За эти дни сообщение с городом было почти прервано, никто из нас не решался туда ехать. Провизию же доставлял молодой чех, служивший у Имшенецкого и охранявший его городской дом. Изредка приезжал его родственник Ковылин навещать своего сына-студента, жившего у нас.

Однажды в город поехал старший сын Имшенецкого, Володя, чтобы достать оружие... Мы ждали его возвращения с интересом и большим волнением.

Приехав на другой день, он сообщил нам потрясающую новость - Государь казнён. Об этом вчера под гром аплодисментов возвестил на митинге в театре Голощёкин.

Итак, Государь казнён без суда по воле Екатеринбургского совдепа. Даже казнить "бывшего тирана", как они называли его, и то не сумели! Не сумели придать его казни то торжественное значение, которым сопровождалась казнь французского Людовика и английской Елизаветы. Боже, как это ужасно, какая бесславная смерть! Но хорошо же офицерство нашей академии: не сумело похитить Императора! Ведь их около восьмисот человек. Допустили казнь почти накануне прихода чехов…

Володя, помимо этих потрясающих новостей, рассказал нам, что в городе паника, все бегут по железной дороге и по шоссе. По дороге в Маргаритино он встретил Юровского на автомобиле. Подтвердил и слухи о разбое каких-то трёх братьев с Верх-Исетского завода. На шоссе находили много убитых ими людей.

Слухи о приближении чехов подтверждались. Говорили, что дня через три они будут в Екатеринбурге.

***

В эти дни явилась к нам партия крестьян и подрядилась косить луга. Началась настоящая деревенская страда. Во мне, как и в Имшенецком, заговорило чувство хозяина, и настолько сильно, что как-то сами собою отменились дежурства на скале.

А грозная туча всё ближе надвигалась на наши головы. Десятого июля по старому стилю к нам прискакал наш приятель решётский комиссар и сообщил, что недалеко от Решёт прошла сотня казаков. Имшенецкий предложил ему остаться у нас и заключил с ним договор, по коему тот обязывался охранять нас от красных, а мы его от белых.

К вечеру в усадьбу явилась депутация от станционных служащих с просьбой приютить на эти дни своих баб и детей. Все они боялись, что последние поезда с красными войсками захватят баб с собой, как это делалось на последних станциях.

- А если наши семьи будут в безопасности, так мы и сами скроемся в лесах, а если и это не удастся, то соскочим с поезда на первой остановке и прибежим в Маргаритино.

- Смотрите, - говорил я, - охраняйте дорогу, ведущую в Маргаритино. Напугайте комиссаров большой засадой белых, а главное, дайте нам знать. Тогда мы вместе с вашими семьями углубимся в лес.

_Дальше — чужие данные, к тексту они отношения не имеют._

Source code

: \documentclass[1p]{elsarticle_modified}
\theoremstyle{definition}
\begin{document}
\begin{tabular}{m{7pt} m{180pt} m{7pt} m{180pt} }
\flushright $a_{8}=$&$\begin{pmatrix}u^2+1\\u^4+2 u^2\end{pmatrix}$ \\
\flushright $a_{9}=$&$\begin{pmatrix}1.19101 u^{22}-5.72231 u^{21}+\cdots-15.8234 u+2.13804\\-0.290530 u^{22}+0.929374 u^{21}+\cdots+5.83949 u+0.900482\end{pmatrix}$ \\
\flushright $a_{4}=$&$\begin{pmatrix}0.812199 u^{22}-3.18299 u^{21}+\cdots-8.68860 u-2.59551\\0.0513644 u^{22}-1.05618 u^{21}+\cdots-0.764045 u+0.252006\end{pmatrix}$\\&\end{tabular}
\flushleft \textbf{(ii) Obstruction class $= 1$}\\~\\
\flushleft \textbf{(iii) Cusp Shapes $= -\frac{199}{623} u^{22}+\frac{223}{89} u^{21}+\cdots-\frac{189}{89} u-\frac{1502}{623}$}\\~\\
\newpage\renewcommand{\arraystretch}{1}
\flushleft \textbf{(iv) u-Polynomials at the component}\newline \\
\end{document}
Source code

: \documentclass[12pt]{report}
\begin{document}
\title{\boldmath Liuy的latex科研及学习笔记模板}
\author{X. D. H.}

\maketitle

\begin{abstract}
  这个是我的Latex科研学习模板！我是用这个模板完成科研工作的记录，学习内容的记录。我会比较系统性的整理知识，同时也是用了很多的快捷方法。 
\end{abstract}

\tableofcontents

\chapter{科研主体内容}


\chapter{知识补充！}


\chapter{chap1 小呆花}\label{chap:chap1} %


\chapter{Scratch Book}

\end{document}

- Что же, уж так охранять будем, что лучше и не надо.

К вечеру Маргаритино наполнилось плачущими и воющими от страха бабами и детьми. Одна баба-сторожиха выкинула, и наши дамы всю ночь возились с ней.

То и дело со станции прибегали посланцы с известиями о том, что за станцией Хрустальная идут бои. Однако выстрелов слышно не было: расстояние от нас было порядочное - не менее тридцати вёрст.

Станция Хрустальная, 1912 год
Станция Хрустальная. Фото С.М. Прокудина-Горского, 1912 г.

Ольгин день

Наконец настало одиннадцатое июля, на которое приходится Ольгин день.

Встал я, по обыкновению, очень рано и, справившись первым делом у железнодорожников, где идут бои, узнал, что Хрустальная ещё в руках красных.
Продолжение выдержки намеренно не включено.